What this task involves: Retrieve all lines below that have the string "with".

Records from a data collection
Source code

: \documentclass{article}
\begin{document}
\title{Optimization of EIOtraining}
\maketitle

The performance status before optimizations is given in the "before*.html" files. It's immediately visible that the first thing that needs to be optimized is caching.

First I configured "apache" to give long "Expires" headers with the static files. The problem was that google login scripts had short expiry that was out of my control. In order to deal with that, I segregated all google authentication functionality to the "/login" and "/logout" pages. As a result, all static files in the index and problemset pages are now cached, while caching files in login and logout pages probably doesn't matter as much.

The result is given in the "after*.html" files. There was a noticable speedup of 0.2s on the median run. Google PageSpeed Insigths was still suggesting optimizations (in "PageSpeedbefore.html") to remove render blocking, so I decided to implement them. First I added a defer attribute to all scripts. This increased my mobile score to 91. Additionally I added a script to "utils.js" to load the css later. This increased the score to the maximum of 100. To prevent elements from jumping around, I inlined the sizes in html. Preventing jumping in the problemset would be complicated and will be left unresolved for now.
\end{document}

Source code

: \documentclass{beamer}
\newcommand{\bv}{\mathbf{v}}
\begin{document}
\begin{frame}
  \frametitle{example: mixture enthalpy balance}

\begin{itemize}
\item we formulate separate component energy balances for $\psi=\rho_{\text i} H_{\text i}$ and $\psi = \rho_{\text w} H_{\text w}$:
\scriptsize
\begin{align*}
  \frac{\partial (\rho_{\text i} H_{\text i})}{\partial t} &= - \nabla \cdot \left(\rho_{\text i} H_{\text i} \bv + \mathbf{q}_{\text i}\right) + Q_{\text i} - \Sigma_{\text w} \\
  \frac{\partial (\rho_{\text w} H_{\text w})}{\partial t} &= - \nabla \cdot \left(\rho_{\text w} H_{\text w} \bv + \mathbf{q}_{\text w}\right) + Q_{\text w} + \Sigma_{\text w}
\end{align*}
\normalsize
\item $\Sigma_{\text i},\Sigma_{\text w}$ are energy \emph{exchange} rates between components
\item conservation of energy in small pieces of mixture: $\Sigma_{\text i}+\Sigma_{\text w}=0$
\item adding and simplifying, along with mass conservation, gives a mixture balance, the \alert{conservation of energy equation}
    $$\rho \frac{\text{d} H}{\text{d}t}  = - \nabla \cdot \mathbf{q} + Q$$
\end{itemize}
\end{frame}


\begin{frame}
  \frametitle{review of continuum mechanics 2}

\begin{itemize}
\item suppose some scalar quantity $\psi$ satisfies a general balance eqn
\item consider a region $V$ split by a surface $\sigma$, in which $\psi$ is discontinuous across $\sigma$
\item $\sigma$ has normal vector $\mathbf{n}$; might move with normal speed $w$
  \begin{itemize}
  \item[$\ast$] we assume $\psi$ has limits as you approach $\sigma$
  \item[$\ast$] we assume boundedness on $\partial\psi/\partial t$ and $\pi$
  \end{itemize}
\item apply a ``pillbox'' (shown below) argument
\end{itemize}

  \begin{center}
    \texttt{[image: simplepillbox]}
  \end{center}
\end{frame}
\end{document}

Problem solution:
First I configured "apache" to give long "Expires" headers with the static files. The problem was that google login scripts had short expiry that was out of my control. In order to deal with that, I segregated all google authentication functionality to the "/login" and "/logout" pages. As a result, all static files in the index and problemset pages are now cached, while caching files in login and logout pages probably doesn't matter as much.
\item adding and simplifying, along with mass conservation, gives a mixture balance, the \alert{conservation of energy equation}
\item $\sigma$ has normal vector $\mathbf{n}$; might move with normal speed $w$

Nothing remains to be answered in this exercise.